Die meisten Prothesen wurden für das Gehen und nicht zum Klettern entwickelt – der Fuß ist klobig und groß, mit einem Schwerpunkt, der für das Gehen optimiert ist. DeMartino hatte eine spezielle Kletterprothese, mit der er Routen bis 7b kletterte. Der Profisportler träumte aber vom Heiligen Gral für amputierte Kletterer. Von einem abnehmbaren, bombensicheren Kletterfuß, der es ihm ermöglichen würde, schwierige Risse zu klettern, ohne darin festzustecken.
Umso besser, wenn sie auch noch attraktiv ist.

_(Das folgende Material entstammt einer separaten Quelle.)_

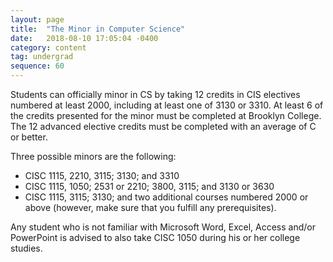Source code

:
 ```yaml
---
layout: page
title:  "The Minor in Computer Science"
date:   2018-08-10 17:05:04 -0400
category: content
tag: undergrad
sequence: 60
---
```


Students can officially minor in CS by taking 12 credits in CIS electives numbered at least 2000, including at least one of 3130 or 3310. At least 6 of the credits presented for the minor must be completed at Brooklyn College. The 12 advanced elective credits must be completed with an average of C or better.

Three possible minors are the following:

- CISC 1115, 2210, 3115; 3130; and 3310
- CISC 1115, 1050; 2531 or 2210; 3800, 3115; and 3130 or 3630
- CISC 1115, 3115; 3130; and two additional courses numbered 2000 or above (however, make sure that you fulfill any prerequisites).

Any student who is not familiar with Microsoft Word, Excel, Access and/or PowerPoint is advised to also take CISC 1050 during his or her college studies.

"Mein bisheriger Kletterfuß ist für viele Anwendungen geeignet, sieht aber aus wie ein Kinderfuß, also leider etwas seltsam. Wenn du dir vorstellst, dass du etwas kannst, dann formt sich dieses Bild in deinem Kopf. Und mit diesem Bild im Kopf habe ich den ersten Schritt in meine neue Zukunft gemacht: ‚Ich kann das!‘ Wenn du daran glaubst, dann wird es Realität. Sobald du vom Boden abhebst, denkst du: ‚Wir werden das Ding hier reißen!‘ Es wäre ein Traum, wenn ich so eine wunderschöne Prothese hätte, dass die Leute mich nicht mitleidig ansähen, sondern vielleicht denken würden: ‚Gott, das ist verdammt toll. Ich hätte das auch gerne!‘ Das würde mir noch mehr Kraft und Mut geben.“
Dann lernt man jemanden wie Kai Lin kennen, der sagt: "Ich glaube, ich könnte dir helfen."
2014 war Lins Beinprothese KLIPPA (schwedisch für "Klippe"), die von Bergziegen inspiriert war, ein Finalist beim nationalen James Dyson Award. Im Internet fand man begeisterte Nachrichten über ihn: "Ein kluger junger Designstudent konzipiert eine von der Natur inspirierte Über-Technologie, die US-Veteranen helfen könnte, Traumata zu bewältigen!" Er wurde von einigen Filmemachern mit DeMartino bekannt gemacht, machte Schlagzeilen, führte Interviews, aber das Projekt stagnierte leider. Er brauchte Geld für den Bau eines funktionsfähigen Prototyps und er brauchte Mitarbeiter, um ihn zu testen. Nach der Uni war er voll in seinem Nebenjob als Industriedesigner eingebunden.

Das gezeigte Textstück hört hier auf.